To find f'(c) for c = 2 and c = -1.
Solution:
f(x) = 2x+3.
Differentiating , we get:
f'(x) = (2x+3)' = (2x)' +(3)'
f'(x) - 2+0, as (kx^n) = k*nx^(n-1).
f(x) = 2. for all x.
f'(c) = 2 when c = 2
Or f '(2) = 2.
Also f '(c) = 2, when c = 1.
Or f '(1) = 2
So f(2) = f(1) = 2
To calculate the value of the first derivative in a given point, c = 2, we'll have to apply the limit of the difference quotient:
limit [f(x) - f(2)]/(x-2), when x tends to c = 2.

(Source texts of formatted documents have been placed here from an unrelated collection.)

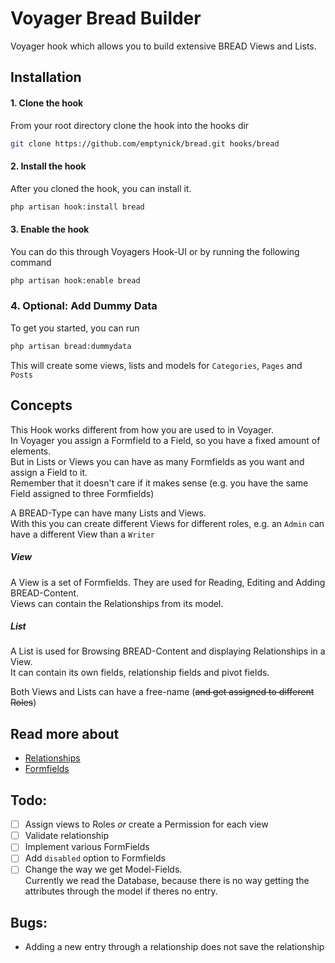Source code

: # Voyager Bread Builder
Voyager hook which allows you to build extensive BREAD Views and Lists.  
## Installation
#### 1. Clone the hook
From your root directory clone the hook into the hooks dir
```bash
git clone https://github.com/emptynick/bread.git hooks/bread
```
#### 2. Install the hook
After you cloned the hook, you can install it.
```bash
php artisan hook:install bread
```
#### 3. Enable the hook
You can do this through Voyagers Hook-UI or by running the following command
```bash
php artisan hook:enable bread
```
### 4. Optional: Add Dummy Data
To get you started, you can run
```bash
php artisan bread:dummydata
```
This will create some views, lists and models for `Categories`, `Pages` and `Posts`
## Concepts
This Hook works different from how you are used to in Voyager.  
In Voyager you assign a Formfield to a Field, so you have a fixed amount of elements.  
But in Lists or Views you can have as many Formfields as you want and assign a Field to it.  
Remember that it doesn't care if it makes sense (e.g. you have the same Field assigned to three Formfields)  

A BREAD-Type can have many Lists and Views.  
With this you can create different Views for different roles, e.g. an `Admin` can have a different View than a `Writer`  

##### View
A View is a set of Formfields. They are used for Reading, Editing and Adding BREAD-Content.  
Views can contain the Relationships from its model.  

##### List
A List is used for Browsing BREAD-Content and displaying Relationships in a View.  
It can contain its own fields, relationship fields and pivot fields.

Both Views and Lists can have a free-name (~~and get assigned to different Roles~~)


## Read more about
- [Relationships](/docs/Relationships.md)
- [Formfields](/docs/Formfields.md)

## Todo:
- [ ] Assign views to Roles *or* create a Permission for each view
- [ ] Validate relationship
- [ ] Implement various FormFields
- [ ] Add `disabled` option to Formfields
- [ ] Change the way we get Model-Fields.  
	Currently we read the Database, because there is no way getting the attributes through the model if theres no entry.

## Bugs:
- Adding a new entry through a relationship does not save the relationship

We'll substitute f(x) and we'll calculate the value of f(2):
f(2) = 2*2 + 3
f(2) = 4+3
f(2) = 7
limit [f(x) - f(2)]/(x-2) = lim (2*x + 3 - 7)/(x - 2)
We'll combine like terms:
lim (2x - 4)/(x - 2)
We'll factorize the numerator by 2:
lim (2x - 4)/(x - 2) = lim 2(x-2)/(x-2)
lim 2(x-2)/(x-2) = 2
But f'(c) = f'(2) = limit [f(x) - f(2)]/(x-2)
f'(2) = 2
Now, we'll calculate the value of the first derivative in a given point, c = -1,
limit [f(x) - f(-1)]/(x+1), when x tends to c = -1.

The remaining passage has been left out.